The directory /etc/NetworkManager/conf.d/ is empty. Thus there is not dns.conf file.

I will try sudo fixfiles onboot, as suggested here: Systemd-resolved fails on initial load - #10 by grumpey and report back.

It looks like it had been a SELinux issue.
sudo fixfiles onboot fixed the problem.
Thank you Petr @pemensik!

Thank you very much, this helped me as well!

Just for your information: The same happened again yesterday: Resolvecontrol was not workling after updating Fedora 40 to the latest software.
And again ‘sudo fixfiles onboot’ fixed the problem again.

I had to deal with it again today. ‘sudo fixfiles onboot’ worked again, but honestly, no matter what distro (Fedora, Zorin, Pop!, Elementary, Rhino) I used so far, it never worked more than two months, until another issue with heavy impact on using computer came up like no internet, no sound, black screen, freezing, booting issue and such without me tinkering on it.
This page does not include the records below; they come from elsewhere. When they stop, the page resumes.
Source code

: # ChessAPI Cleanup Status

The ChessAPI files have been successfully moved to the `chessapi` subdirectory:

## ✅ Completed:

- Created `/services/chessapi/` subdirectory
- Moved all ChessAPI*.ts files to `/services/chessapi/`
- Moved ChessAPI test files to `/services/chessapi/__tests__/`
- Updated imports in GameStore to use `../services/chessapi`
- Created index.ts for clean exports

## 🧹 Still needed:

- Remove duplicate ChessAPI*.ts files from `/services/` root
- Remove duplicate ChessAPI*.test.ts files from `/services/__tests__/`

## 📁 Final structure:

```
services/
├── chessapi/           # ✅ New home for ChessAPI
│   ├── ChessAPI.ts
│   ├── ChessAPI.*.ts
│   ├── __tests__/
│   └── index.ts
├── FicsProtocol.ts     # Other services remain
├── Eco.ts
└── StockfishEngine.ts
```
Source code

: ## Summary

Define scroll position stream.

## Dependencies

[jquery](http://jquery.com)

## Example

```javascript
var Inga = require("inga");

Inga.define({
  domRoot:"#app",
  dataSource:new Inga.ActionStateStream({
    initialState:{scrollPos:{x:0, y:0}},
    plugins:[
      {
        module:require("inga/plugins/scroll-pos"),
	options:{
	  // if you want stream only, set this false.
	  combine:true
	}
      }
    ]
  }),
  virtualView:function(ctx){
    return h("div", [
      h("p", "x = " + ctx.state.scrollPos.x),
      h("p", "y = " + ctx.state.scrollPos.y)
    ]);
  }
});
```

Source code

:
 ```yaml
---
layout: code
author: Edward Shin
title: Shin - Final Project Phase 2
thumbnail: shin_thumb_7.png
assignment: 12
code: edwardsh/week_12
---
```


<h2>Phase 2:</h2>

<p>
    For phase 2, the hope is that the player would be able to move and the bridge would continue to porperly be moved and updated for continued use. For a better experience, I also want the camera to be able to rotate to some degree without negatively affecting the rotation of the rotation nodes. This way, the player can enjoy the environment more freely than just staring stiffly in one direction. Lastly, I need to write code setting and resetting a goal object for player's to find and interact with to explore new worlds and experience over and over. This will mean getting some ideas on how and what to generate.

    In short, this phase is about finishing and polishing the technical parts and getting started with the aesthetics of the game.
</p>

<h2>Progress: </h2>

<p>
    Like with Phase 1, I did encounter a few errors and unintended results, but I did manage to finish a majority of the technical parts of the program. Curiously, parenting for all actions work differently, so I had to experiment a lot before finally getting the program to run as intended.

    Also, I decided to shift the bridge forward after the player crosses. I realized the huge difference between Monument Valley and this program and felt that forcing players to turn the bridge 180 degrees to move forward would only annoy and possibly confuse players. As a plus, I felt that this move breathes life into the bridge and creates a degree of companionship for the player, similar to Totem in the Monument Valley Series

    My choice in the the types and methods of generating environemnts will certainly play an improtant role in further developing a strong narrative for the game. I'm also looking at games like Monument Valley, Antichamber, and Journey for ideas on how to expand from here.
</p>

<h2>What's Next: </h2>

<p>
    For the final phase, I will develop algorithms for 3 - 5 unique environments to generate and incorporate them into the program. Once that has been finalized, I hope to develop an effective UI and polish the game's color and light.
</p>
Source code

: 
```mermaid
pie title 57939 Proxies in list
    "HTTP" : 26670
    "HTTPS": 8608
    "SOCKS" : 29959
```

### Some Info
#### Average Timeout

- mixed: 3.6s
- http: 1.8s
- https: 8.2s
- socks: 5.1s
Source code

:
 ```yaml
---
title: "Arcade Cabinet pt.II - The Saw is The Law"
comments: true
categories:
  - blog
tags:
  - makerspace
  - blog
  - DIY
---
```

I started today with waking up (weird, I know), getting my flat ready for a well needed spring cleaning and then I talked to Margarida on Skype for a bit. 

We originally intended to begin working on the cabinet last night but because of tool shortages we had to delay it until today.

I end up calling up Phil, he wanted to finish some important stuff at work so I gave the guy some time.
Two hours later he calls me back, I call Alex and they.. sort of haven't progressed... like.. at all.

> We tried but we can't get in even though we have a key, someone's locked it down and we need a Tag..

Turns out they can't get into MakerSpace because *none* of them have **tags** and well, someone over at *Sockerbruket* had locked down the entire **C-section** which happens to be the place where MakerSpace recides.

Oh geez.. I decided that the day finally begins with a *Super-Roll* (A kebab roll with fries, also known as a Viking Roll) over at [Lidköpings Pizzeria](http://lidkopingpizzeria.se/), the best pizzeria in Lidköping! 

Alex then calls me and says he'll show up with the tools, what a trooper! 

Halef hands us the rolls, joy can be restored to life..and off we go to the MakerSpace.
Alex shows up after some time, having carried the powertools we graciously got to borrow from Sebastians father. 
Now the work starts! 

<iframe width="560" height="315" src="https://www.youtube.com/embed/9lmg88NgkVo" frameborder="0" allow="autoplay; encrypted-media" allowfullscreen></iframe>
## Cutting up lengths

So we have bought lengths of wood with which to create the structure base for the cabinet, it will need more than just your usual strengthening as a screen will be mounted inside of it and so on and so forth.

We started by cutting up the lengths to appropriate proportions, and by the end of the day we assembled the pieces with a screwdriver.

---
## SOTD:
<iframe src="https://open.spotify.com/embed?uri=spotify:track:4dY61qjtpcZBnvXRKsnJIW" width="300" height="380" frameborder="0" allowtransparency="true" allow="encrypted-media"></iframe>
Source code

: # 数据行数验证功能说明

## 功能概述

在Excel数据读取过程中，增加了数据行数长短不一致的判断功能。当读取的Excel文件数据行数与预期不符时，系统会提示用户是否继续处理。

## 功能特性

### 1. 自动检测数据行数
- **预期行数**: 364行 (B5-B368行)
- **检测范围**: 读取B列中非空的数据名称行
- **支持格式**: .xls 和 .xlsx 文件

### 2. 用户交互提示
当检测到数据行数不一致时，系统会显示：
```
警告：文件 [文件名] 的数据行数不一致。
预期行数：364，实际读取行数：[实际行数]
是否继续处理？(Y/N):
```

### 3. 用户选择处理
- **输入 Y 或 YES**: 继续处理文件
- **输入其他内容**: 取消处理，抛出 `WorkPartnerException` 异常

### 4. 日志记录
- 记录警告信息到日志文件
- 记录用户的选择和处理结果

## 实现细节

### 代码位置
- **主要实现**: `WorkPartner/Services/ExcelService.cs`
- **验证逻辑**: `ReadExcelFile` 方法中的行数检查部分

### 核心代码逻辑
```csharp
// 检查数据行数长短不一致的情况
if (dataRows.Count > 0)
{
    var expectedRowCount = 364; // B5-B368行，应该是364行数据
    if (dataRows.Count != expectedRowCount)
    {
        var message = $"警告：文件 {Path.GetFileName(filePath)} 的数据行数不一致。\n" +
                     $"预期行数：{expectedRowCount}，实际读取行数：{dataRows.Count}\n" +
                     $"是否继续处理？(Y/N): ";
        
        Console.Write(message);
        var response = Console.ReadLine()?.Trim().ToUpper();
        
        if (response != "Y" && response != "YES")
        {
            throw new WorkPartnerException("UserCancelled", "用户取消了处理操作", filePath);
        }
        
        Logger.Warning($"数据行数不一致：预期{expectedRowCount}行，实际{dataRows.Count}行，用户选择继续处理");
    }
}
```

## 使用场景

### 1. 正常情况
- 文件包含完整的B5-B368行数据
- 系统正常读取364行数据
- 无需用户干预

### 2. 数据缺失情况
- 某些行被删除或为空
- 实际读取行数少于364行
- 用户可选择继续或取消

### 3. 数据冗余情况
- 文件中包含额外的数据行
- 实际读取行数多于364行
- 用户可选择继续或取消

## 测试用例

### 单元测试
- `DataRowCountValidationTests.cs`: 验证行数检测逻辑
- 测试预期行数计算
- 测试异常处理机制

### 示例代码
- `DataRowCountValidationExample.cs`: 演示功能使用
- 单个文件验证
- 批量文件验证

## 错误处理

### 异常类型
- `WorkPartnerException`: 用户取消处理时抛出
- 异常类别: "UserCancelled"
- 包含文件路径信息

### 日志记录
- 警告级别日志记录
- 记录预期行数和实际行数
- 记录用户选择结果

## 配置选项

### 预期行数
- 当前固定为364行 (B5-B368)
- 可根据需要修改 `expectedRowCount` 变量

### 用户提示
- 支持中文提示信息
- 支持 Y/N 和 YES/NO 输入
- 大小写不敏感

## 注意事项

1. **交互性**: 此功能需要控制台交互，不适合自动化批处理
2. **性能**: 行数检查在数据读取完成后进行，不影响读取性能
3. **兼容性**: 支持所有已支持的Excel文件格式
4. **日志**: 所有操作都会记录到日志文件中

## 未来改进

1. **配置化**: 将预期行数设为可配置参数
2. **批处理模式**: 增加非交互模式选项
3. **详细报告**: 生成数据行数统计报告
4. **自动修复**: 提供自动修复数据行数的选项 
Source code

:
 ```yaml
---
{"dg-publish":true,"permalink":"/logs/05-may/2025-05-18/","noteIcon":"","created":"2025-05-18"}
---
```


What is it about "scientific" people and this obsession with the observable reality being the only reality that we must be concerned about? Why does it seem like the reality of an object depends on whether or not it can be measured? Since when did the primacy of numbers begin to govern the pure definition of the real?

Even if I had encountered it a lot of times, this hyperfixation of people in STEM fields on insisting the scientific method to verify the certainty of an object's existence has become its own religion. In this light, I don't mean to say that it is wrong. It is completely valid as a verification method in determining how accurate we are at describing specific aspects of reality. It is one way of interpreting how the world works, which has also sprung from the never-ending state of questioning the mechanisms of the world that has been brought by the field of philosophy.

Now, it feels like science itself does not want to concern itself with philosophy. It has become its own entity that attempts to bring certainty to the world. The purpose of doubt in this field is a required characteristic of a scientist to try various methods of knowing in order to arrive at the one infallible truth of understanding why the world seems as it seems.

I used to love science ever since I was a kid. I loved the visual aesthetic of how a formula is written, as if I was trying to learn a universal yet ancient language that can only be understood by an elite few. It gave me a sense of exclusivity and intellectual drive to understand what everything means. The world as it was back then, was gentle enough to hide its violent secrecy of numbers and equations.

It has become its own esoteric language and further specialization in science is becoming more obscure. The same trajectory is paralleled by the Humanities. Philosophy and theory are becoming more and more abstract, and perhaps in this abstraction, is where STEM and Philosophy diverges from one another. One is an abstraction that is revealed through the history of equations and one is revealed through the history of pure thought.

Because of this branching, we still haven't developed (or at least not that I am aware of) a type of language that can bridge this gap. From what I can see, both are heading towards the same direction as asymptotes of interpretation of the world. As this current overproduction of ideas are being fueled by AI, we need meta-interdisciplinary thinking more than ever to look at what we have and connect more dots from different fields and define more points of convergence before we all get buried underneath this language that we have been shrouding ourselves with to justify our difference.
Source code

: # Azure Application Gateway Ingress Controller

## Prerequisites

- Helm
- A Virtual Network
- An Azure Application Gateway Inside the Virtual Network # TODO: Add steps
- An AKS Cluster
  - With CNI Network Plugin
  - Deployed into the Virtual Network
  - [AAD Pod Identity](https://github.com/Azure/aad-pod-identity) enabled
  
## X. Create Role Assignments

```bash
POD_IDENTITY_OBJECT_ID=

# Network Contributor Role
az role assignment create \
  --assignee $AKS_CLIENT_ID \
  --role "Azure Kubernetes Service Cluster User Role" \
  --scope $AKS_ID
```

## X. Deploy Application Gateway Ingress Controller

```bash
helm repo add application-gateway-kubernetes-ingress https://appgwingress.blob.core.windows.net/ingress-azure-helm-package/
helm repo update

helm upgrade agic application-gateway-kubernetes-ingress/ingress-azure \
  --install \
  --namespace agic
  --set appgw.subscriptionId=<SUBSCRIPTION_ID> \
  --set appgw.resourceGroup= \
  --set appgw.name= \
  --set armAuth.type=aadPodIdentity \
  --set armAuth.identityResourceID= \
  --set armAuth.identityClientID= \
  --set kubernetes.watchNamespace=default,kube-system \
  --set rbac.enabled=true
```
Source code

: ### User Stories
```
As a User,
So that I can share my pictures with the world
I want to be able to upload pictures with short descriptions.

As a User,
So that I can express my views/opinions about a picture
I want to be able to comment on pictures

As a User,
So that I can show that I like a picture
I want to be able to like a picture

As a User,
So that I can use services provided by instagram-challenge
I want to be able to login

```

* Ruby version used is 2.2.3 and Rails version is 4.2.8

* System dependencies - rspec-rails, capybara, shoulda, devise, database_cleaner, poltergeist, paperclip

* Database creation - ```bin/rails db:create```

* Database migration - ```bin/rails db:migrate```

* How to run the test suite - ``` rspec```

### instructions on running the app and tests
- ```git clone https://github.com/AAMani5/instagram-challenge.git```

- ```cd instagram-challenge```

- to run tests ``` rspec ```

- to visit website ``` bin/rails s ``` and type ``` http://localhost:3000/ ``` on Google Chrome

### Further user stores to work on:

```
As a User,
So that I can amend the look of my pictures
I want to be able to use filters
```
I just install updates when offered in the Software app.

I haven’t heard of fixfiles before, but I wonder how that differs from sudo touch /.autorelabel ?

Changing SELinux States and Modes :: Fedora Docs mentions that fixfiles creates the autorelabel file, but I’m not sure why -F would be required? I used the touch command as-is without -F and it re-labeled on next boot no problem, and I’d figure if that file exists that a relabel would be forced anyway?